Coburger wertet die Hausunion rückblickend als „eines der wichtigsten politischen Erfolge Carl Philipps“: „Sie ebnete den Weg für ein glückliches und friedliches Jahrhundert für die Kurpfalz“. Carl Philipp, der 1742 stirbt, habe der Pfalz Kriege erspart und den Streit mit Preußen um das zur Kurpfalz zählende wohlhabende niederrheinische Erbe des Herzogtums Jülich-Berg endgültig für sich sichern können. Der „Soldatenkönig“ genannte Friedrich-Wilhelm I. von Preußen will sich da Herzogtum nämlich einverleiben. Letztlich habe er „den Weg bereitet für die Blütezeit unter Carl Theodor“.
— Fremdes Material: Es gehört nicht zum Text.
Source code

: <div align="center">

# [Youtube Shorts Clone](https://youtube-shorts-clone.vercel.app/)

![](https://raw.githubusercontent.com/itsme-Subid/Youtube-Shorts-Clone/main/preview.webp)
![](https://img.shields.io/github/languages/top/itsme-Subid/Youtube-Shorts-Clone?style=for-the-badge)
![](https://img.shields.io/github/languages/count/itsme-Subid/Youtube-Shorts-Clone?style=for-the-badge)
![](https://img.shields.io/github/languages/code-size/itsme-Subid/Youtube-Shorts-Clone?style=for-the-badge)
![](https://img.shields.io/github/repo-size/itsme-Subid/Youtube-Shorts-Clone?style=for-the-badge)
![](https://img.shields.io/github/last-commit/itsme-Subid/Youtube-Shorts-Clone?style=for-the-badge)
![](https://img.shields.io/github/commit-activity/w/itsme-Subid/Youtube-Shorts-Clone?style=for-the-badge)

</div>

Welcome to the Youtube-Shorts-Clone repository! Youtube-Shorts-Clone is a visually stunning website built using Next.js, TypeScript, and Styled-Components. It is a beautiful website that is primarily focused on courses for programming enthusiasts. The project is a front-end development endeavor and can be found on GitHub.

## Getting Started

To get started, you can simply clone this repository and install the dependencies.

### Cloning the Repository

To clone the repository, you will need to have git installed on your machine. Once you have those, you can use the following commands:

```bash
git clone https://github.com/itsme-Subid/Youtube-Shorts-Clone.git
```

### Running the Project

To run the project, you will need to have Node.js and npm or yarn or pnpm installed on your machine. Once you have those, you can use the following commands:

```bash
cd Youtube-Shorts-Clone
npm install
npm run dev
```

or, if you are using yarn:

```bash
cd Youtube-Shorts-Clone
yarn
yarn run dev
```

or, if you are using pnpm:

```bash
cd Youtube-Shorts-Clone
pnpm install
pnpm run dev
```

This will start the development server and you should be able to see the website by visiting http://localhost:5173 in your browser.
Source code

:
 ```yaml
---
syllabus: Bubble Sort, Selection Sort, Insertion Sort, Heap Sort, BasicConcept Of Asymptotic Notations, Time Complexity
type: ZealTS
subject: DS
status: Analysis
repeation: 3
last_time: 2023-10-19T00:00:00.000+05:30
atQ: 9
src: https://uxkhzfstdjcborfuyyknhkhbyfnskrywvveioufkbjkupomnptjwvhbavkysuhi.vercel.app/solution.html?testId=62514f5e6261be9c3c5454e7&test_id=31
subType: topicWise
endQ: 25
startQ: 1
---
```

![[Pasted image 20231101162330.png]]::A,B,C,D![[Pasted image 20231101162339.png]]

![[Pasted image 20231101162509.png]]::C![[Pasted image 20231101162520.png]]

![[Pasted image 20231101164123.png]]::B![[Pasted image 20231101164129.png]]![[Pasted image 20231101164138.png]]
Allerdings auch für das Ende Mannheims als Residenz. Bestandteil der Hausunion ist nämlich die Festlegung: Sollte eine der beiden Linien ohne Erben aussterben, übernimmt die andere Linie – jedoch mit Residenz in München. Daher muss Carl Theodor, als am 30. Dezember 1711 der bayerische Kurfürst Maximilian III. Joseph an den Pocken stirbt, das bayerische Erbe antreten. Er ist fortan Regent im Kurfürstentum Pfalz-Baiern, dem nach Österreich und Preußen drittgrößten Staat im Heiligen Römischen Reich.